>>>

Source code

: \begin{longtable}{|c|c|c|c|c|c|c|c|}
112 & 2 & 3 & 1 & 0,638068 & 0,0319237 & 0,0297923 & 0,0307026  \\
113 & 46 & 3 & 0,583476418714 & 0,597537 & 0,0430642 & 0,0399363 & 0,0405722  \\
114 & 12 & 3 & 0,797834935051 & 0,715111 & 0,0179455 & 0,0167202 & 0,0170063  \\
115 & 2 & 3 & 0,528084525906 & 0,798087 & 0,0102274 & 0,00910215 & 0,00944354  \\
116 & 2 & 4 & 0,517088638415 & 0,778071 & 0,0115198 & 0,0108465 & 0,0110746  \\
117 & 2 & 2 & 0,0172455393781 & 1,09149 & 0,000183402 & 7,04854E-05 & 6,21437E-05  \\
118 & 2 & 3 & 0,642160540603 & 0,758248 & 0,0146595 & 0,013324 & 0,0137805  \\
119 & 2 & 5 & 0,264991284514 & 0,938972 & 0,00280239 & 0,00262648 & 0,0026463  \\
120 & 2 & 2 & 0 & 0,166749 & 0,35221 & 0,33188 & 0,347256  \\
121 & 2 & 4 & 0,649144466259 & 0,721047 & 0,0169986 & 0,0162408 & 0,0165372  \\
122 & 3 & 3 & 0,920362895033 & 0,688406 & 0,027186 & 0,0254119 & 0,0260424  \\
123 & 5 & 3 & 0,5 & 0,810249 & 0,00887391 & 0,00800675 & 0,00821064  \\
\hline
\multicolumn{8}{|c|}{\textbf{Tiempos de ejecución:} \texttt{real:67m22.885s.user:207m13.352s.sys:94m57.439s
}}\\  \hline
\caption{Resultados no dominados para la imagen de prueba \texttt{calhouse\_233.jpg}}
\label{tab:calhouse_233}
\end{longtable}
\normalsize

<<<

The full listing must be retyped exactly as it stands.

Source code

: \begin{longtable}{|c|c|c|c|c|c|c|c|}
112 & 2 & 3 & 1 & 0,638068 & 0,0319237 & 0,0297923 & 0,0307026  \\
113 & 46 & 3 & 0,583476418714 & 0,597537 & 0,0430642 & 0,0399363 & 0,0405722  \\
114 & 12 & 3 & 0,797834935051 & 0,715111 & 0,0179455 & 0,0167202 & 0,0170063  \\
115 & 2 & 3 & 0,528084525906 & 0,798087 & 0,0102274 & 0,00910215 & 0,00944354  \\
116 & 2 & 4 & 0,517088638415 & 0,778071 & 0,0115198 & 0,0108465 & 0,0110746  \\
117 & 2 & 2 & 0,0172455393781 & 1,09149 & 0,000183402 & 7,04854E-05 & 6,21437E-05  \\
118 & 2 & 3 & 0,642160540603 & 0,758248 & 0,0146595 & 0,013324 & 0,0137805  \\
119 & 2 & 5 & 0,264991284514 & 0,938972 & 0,00280239 & 0,00262648 & 0,0026463  \\
120 & 2 & 2 & 0 & 0,166749 & 0,35221 & 0,33188 & 0,347256  \\
121 & 2 & 4 & 0,649144466259 & 0,721047 & 0,0169986 & 0,0162408 & 0,0165372  \\
122 & 3 & 3 & 0,920362895033 & 0,688406 & 0,027186 & 0,0254119 & 0,0260424  \\
123 & 5 & 3 & 0,5 & 0,810249 & 0,00887391 & 0,00800675 & 0,00821064  \\
\hline
\multicolumn{8}{|c|}{\textbf{Tiempos de ejecución:} \texttt{real:67m22.885s.user:207m13.352s.sys:94m57.439s
}}\\  \hline
\caption{Resultados no dominados para la imagen de prueba \texttt{calhouse\_233.jpg}}
\label{tab:calhouse_233}
\end{longtable}
\normalsize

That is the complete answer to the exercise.